First, why is today a
bank holiday in most of Europe?
It comes from a tradition of the Middle Age. At this time, the whole week after the Easter Sunday was a holiday. It was a way to make the celebration of the Resurrection last longer, praying and chanting Easter songs. Christians could also use this week to do a pilgrimage to Rome. However, in the 19th century, economic necessities and the end of Rome’s domination on the French cult pushed Napoleon to set limits to this religious tradition. He only allowed the Monday after Easter to be a festive day. This tradition spread across Europe and is now well accepted. Only Russia, Scotland, Portugal and some regions in Spain work on this Monday.

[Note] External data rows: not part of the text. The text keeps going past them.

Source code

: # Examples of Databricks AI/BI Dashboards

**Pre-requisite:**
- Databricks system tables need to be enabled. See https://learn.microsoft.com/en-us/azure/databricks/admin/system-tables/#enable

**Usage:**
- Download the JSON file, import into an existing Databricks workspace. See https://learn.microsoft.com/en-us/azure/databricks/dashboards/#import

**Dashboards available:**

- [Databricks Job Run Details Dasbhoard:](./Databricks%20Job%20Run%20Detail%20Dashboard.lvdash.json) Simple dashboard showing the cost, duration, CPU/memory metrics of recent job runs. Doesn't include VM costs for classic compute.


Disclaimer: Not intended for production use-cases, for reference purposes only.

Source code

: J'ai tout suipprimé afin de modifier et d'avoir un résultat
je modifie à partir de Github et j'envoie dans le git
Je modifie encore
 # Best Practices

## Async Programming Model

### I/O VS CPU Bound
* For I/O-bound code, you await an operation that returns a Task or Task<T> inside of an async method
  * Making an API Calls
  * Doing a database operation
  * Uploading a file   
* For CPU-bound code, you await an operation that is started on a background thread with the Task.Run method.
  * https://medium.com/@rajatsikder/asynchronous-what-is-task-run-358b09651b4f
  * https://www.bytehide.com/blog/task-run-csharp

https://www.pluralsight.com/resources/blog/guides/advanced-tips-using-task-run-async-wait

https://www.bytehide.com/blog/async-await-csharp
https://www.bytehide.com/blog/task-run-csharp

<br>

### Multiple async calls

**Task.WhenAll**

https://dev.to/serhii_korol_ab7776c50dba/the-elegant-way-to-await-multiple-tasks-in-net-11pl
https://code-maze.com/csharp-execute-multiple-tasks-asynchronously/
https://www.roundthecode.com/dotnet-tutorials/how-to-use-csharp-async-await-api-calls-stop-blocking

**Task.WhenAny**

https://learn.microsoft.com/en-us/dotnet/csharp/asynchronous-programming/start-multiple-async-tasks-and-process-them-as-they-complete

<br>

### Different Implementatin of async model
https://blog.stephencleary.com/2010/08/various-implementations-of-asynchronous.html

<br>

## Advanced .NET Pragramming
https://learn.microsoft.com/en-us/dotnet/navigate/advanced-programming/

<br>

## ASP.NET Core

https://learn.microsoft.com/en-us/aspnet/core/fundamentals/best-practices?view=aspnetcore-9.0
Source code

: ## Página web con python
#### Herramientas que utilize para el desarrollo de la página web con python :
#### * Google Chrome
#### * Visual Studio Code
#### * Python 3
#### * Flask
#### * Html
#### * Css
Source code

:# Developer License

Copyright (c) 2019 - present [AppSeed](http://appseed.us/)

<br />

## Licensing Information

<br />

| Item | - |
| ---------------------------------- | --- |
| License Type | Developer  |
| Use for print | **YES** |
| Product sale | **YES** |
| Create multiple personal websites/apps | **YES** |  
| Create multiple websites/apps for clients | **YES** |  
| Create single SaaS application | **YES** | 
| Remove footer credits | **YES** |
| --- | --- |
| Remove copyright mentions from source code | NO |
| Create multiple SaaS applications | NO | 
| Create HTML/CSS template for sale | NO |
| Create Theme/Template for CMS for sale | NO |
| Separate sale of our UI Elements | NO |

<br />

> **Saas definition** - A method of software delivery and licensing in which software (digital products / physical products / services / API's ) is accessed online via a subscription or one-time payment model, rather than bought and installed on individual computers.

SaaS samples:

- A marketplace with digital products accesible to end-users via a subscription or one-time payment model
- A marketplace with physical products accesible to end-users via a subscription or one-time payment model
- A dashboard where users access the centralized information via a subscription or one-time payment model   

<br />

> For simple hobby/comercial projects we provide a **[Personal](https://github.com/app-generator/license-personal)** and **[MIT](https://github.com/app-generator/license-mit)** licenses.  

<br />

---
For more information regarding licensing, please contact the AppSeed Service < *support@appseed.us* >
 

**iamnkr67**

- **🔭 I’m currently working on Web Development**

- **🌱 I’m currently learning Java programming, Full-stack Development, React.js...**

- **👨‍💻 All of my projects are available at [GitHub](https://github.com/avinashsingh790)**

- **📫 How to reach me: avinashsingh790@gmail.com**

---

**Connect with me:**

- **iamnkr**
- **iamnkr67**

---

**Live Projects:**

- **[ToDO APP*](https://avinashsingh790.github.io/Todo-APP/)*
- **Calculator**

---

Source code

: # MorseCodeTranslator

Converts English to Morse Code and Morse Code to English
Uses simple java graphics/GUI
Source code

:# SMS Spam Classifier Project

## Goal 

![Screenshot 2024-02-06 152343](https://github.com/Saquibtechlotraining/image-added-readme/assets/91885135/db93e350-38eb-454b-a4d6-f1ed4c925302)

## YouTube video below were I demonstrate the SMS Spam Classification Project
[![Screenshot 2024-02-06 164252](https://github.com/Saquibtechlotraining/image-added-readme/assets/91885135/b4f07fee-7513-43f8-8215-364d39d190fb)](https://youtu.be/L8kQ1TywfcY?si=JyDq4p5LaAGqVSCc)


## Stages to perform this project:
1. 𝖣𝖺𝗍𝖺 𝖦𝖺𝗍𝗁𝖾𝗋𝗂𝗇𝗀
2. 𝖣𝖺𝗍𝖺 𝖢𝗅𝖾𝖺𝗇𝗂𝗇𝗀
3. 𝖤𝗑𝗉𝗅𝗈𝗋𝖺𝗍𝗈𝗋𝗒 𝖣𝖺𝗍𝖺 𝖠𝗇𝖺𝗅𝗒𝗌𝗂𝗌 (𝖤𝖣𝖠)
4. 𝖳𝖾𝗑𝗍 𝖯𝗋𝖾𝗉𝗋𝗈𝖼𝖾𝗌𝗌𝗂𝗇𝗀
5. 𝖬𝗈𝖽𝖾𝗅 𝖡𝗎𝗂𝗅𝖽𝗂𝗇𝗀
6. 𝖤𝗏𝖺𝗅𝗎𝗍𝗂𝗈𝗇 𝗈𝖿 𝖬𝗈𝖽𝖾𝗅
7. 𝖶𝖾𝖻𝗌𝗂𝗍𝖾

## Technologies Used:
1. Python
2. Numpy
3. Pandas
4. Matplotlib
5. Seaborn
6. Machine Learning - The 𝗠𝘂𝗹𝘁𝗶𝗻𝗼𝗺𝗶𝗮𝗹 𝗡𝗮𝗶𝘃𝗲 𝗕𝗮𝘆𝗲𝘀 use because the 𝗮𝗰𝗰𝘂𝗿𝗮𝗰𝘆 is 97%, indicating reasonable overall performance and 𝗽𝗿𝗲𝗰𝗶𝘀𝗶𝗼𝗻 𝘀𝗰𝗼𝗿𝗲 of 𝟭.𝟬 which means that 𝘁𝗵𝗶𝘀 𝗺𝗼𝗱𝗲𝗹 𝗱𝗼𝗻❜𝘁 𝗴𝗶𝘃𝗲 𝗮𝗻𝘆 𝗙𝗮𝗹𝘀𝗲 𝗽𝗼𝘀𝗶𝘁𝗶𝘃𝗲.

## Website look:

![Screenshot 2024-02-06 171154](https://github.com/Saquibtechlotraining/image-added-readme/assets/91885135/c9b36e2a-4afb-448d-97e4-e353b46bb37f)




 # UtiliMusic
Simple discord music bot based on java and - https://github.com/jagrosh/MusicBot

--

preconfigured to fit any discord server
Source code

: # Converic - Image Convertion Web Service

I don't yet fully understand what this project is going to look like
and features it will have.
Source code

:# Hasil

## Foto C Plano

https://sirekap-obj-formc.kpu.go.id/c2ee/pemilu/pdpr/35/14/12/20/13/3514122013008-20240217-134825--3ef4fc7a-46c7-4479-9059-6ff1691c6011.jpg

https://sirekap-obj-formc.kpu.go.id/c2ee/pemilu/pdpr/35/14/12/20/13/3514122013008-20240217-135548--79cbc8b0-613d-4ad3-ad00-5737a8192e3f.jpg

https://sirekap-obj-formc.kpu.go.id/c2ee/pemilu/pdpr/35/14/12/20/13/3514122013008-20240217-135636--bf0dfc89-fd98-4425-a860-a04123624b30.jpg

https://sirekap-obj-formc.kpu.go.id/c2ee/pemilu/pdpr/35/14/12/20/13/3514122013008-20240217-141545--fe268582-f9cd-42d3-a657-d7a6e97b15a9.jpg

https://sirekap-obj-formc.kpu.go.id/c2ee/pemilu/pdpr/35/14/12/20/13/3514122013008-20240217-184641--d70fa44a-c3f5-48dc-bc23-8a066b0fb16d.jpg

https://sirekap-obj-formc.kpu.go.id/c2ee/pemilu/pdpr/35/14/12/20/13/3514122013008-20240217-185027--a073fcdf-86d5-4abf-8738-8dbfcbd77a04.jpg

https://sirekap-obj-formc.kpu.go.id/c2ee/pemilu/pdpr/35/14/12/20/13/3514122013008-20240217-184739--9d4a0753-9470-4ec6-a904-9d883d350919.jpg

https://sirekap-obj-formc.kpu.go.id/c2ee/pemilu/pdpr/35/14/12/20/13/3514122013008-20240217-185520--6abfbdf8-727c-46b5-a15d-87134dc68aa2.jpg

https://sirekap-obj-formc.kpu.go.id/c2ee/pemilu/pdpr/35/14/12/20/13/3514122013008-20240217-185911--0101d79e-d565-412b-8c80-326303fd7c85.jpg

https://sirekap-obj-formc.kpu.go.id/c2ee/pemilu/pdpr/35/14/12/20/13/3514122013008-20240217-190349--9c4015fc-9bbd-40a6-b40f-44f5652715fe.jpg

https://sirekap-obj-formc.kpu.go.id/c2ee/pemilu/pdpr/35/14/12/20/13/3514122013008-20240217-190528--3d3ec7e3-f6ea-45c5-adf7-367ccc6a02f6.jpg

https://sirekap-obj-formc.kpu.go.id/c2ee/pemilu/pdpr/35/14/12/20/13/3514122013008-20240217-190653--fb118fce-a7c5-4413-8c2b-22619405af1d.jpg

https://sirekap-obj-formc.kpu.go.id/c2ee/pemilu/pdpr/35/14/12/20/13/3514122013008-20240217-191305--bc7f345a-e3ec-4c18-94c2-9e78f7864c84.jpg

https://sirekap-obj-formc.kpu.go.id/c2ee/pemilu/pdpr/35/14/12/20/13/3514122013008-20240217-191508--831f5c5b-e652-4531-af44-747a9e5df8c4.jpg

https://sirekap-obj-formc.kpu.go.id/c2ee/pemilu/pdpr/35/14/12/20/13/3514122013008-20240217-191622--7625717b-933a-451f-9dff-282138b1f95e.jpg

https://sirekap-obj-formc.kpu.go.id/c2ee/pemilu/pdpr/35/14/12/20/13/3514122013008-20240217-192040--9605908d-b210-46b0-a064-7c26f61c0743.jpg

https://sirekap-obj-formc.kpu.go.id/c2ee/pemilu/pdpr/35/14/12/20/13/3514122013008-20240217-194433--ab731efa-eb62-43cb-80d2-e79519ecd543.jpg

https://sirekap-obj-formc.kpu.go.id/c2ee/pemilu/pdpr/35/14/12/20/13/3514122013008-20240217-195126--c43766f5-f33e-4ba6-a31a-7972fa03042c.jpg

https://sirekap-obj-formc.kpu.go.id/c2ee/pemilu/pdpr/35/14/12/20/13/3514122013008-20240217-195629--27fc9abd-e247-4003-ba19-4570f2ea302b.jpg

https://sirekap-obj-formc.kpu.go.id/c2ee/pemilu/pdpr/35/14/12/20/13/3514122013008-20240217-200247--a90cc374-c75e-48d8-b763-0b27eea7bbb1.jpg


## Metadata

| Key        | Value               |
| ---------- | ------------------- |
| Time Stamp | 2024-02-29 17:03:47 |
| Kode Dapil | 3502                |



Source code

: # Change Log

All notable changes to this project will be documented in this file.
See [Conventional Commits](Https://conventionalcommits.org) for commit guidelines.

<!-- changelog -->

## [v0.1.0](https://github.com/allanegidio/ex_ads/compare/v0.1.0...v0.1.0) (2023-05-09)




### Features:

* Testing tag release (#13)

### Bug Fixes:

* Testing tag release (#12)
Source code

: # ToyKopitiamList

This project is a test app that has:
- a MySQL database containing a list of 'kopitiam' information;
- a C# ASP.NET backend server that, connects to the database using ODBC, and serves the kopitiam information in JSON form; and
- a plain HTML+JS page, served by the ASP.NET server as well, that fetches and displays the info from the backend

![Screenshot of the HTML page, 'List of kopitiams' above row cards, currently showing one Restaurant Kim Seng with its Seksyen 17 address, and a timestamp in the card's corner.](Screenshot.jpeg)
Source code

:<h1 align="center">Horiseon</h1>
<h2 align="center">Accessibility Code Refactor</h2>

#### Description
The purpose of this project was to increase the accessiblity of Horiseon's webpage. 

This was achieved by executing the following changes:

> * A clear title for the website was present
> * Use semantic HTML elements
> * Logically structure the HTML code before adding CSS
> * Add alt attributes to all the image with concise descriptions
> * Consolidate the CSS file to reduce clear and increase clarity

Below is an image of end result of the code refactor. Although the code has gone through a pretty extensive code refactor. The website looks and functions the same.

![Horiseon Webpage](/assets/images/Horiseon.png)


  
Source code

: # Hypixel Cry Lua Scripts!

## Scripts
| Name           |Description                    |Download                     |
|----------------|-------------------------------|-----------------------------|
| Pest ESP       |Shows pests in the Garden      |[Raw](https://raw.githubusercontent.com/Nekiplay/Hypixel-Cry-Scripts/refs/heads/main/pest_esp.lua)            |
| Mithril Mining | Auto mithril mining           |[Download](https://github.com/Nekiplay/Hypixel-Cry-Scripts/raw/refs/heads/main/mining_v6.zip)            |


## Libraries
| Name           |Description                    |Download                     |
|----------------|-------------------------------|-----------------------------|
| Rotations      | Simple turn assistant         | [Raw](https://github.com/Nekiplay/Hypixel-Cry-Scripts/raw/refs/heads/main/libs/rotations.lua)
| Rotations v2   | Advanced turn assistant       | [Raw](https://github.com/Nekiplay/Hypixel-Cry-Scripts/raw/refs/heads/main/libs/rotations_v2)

On Easter Sunday, parents hide chocolate eggs around the house and children spend the afternoon looking for them. And then they get to eat (most of) them on Monday in a festive celebration. Moreover, in the town of Haux, the population makes a big omelette with more than 4,000 eggs that can feed 1,000 people and serve it up to people. Again, this goes back to the Napoleon time when he was traveling south with his army: he stopped in a small town and ate an omelette. Napoleon enjoyed it so much that he ordered the townspeople to cook a giant omelette for his soldiers for the next day.
Hungary and the East of Europe
These countries have the tradition of “sprinkling”: on Easter Monday, boys sprinkle perfume or water over young women’s head and ask for a kiss, all in a very playful and festive mood. The tradition says that the water plays a cleaning, healing and fertility-inducing role.
In this country, there is a tradition on Easter Monday according to which men spank women with whips made of willow and that they decorate with ribbons. Obviously, they do so in a playful way and mean no harm. Supposedly, the willow is the first tree to blossom in the spring and therefore, people believe that the branches are supposed to give vitality and fertility to the women.
The President of the United States hosts the annual Easter Egg Roll on the White House lawn during Easter Monday. The tradition is believed to date back to the 19th century and it involves children racing each other, rolling a colored hard-boiled egg with a large serving spoon.